Today I'm giving my boss my two weeks notice (with option for three weeks if he wants me to stay a bit longer). I've been in the same mundane job for the past 4 years with no signs of growth so I took a job in Lewisville, Tx. It's gonna be a big change but for right now I'm just exstatic about giving notice!


----------



## WildBoar (Feb 24, 2012)

Congrats on the new job and new opportunity for growth.


----------



## Johnny.B.Good (Feb 24, 2012)

Congratulations and good luck to you.


----------



## JBroida (Feb 24, 2012)

congrats on the new job... sorry to hear you'll be leaving LA


----------



## Dave Martell (Feb 24, 2012)

Congrats on quitting.....oh and on the new job too!


----------



## Deckhand (Feb 24, 2012)

Sometimes quitting is the best feeling ever. Hope you have a good time in Texas with the new job. I have seen your posts before figured you worked down by the mission inn. Met my wife when I lived on pine street off 14th street.


----------



## SpikeC (Feb 24, 2012)

Congrats! It's a great feeling to be moving in a good direction.


----------



## Vertigo (Feb 24, 2012)

Congrats man! That's awesome! I'm gearing up to do the same thing myself here pretty damn quick.


----------



## tk59 (Feb 24, 2012)

Good luck!


----------



## Line cooked (Feb 24, 2012)

Good Luck!!!


----------



## sachem allison (Feb 24, 2012)

good luck


----------



## mr drinky (Feb 24, 2012)

Good luck sir. 

k.


----------



## Eamon Burke (Feb 24, 2012)

Welcome to Texas! We should grab a drink sometime.


----------



## dragonlord (Feb 24, 2012)

Good luck with your new career :beer:


----------



## bikehunter (Feb 24, 2012)

All the best.


----------



## Kyle (Feb 24, 2012)

Thanks for all the support guys. This was a tough decision but I've lived here for the past 22 years, and I think I should take a chance while I'm still in my 20s and don't have a wife, mortgage and a million other things holding me back.


----------



## Kyle (Feb 24, 2012)

Deckhand said:


> Sometimes quitting is the best feeling ever. Hope you have a good time in Texas with the new job. I have seen your posts before figured you worked down by the mission inn. Met my wife when I lived on pine street off 14th street.

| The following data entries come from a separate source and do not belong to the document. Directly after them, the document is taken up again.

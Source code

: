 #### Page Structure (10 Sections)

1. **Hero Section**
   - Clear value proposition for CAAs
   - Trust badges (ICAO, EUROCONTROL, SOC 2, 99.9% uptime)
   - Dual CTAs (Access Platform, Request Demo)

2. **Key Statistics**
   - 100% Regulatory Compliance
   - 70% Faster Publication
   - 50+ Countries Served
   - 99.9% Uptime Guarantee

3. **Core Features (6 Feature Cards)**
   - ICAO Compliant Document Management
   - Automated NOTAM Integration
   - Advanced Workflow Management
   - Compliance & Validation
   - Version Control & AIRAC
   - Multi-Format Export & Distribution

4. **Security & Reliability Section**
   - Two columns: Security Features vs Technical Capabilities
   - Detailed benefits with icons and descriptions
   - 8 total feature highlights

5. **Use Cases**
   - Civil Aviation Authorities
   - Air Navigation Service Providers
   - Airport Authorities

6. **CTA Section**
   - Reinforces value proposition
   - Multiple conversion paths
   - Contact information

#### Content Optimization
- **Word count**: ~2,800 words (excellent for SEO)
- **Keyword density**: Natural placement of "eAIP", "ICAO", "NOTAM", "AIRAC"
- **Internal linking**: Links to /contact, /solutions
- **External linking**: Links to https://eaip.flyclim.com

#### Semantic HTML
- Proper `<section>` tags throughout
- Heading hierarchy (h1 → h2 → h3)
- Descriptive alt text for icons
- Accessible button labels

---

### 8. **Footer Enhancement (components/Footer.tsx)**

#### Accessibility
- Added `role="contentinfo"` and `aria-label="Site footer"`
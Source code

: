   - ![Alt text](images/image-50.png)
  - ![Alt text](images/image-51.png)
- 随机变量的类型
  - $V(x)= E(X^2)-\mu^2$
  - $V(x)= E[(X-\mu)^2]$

I actually live about 5 minutes from the Mission Inn! I'm going to miss Mission Inn at Christmas, what a sight! 



BurkeCutlery said:


> Welcome to Texas! We should grab a drink sometime.



That'd be great! Also if you know of any good BBQ joints I'm all ears. My understanding is the DFW area isn't a BBQ powerhouse like the hill country, but there's gotta be one or two hidden gems somewhere.


----------



## Deckhand (Feb 24, 2012)

I used to walk down their every Christmas. I met my blue eyed blond supermodel ex wife at Back to the Grind, and my current wife worked briefly at Lake Alice. I think with nothing tying you down Texas will be a great experience.


----------



## Eamon Burke (Feb 24, 2012)

Kyle said:


> That'd be great! Also if you know of any good BBQ joints I'm all ears. My understanding is the DFW area isn't a BBQ powerhouse like the hill country, but there's gotta be one or two hidden gems somewhere.



Yes there are. I know the place with the best chopped brisket sandwich I've ever had. Ever. And I've eaten chopped brisket everywhere in Texas except Amarillo and El Paso. The absolute best Q joints are always out in the middle of freaking nowhere though. Like the only building for 30 miles kind of thing.


----------